# [Dataset extract]
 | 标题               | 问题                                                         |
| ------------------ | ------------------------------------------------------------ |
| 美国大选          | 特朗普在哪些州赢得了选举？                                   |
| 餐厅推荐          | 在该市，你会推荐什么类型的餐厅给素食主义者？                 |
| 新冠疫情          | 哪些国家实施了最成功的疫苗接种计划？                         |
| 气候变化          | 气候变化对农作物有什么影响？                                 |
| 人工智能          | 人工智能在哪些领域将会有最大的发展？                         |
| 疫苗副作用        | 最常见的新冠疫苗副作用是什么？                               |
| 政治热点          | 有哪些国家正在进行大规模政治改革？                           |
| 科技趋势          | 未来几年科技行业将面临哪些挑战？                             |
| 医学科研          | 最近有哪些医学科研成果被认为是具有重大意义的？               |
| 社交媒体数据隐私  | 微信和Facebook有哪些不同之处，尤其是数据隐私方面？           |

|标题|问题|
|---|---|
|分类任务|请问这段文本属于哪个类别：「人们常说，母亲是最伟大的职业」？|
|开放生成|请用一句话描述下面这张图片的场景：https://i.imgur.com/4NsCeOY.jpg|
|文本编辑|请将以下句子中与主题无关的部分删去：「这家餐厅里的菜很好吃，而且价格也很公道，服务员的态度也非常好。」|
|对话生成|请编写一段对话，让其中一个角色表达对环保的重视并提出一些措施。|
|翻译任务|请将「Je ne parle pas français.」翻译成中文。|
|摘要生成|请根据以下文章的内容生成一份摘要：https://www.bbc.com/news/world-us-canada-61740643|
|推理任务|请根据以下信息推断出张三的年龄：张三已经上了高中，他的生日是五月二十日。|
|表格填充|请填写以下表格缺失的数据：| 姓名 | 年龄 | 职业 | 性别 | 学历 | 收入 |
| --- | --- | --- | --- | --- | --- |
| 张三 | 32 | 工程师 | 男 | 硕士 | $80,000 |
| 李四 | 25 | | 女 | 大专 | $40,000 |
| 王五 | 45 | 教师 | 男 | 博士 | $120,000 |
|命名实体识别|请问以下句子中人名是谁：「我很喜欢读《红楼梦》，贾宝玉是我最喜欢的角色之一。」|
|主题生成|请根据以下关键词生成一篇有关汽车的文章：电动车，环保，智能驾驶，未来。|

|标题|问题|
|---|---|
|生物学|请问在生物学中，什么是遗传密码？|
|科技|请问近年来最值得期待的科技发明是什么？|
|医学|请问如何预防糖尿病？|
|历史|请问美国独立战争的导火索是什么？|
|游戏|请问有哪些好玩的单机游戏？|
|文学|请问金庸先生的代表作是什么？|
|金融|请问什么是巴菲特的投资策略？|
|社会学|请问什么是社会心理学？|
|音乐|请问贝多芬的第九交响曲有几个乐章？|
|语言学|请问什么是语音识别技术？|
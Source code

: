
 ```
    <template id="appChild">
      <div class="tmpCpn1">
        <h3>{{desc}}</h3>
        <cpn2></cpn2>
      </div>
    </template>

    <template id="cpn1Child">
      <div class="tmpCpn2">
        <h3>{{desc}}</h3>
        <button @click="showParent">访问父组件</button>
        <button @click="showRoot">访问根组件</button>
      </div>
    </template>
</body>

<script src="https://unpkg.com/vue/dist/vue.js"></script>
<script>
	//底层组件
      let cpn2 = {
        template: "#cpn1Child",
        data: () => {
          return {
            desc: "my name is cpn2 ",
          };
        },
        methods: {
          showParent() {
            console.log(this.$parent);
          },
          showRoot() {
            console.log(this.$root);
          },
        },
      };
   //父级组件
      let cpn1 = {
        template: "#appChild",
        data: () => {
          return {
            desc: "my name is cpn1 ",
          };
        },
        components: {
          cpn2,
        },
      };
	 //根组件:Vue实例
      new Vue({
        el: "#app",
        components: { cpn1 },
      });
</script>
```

# [Goal of the exercise]
Could you copy exactly the lines from the first line of the records above through the line containing "硕士 | $80,000 |", both included, and nothing else?

# [Solution for this task]
 | 标题               | 问题                                                         |
| ------------------ | ------------------------------------------------------------ |
| 美国大选          | 特朗普在哪些州赢得了选举？                                   |
| 餐厅推荐          | 在该市，你会推荐什么类型的餐厅给素食主义者？                 |
| 新冠疫情          | 哪些国家实施了最成功的疫苗接种计划？                         |
| 气候变化          | 气候变化对农作物有什么影响？                                 |
| 人工智能          | 人工智能在哪些领域将会有最大的发展？                         |
| 疫苗副作用        | 最常见的新冠疫苗副作用是什么？                               |
| 政治热点          | 有哪些国家正在进行大规模政治改革？                           |
| 科技趋势          | 未来几年科技行业将面临哪些挑战？                             |
| 医学科研          | 最近有哪些医学科研成果被认为是具有重大意义的？               |
| 社交媒体数据隐私  | 微信和Facebook有哪些不同之处，尤其是数据隐私方面？           |

|标题|问题|
|---|---|
|分类任务|请问这段文本属于哪个类别：「人们常说，母亲是最伟大的职业」？|
|开放生成|请用一句话描述下面这张图片的场景：https://i.imgur.com/4NsCeOY.jpg|
|文本编辑|请将以下句子中与主题无关的部分删去：「这家餐厅里的菜很好吃，而且价格也很公道，服务员的态度也非常好。」|
|对话生成|请编写一段对话，让其中一个角色表达对环保的重视并提出一些措施。|
|翻译任务|请将「Je ne parle pas français.」翻译成中文。|
|摘要生成|请根据以下文章的内容生成一份摘要：https://www.bbc.com/news/world-us-canada-61740643|
|推理任务|请根据以下信息推断出张三的年龄：张三已经上了高中，他的生日是五月二十日。|
|表格填充|请填写以下表格缺失的数据：| 姓名 | 年龄 | 职业 | 性别 | 学历 | 收入 |
| --- | --- | --- | --- | --- | --- |
| 张三 | 32 | 工程师 | 男 | 硕士 | $80,000 |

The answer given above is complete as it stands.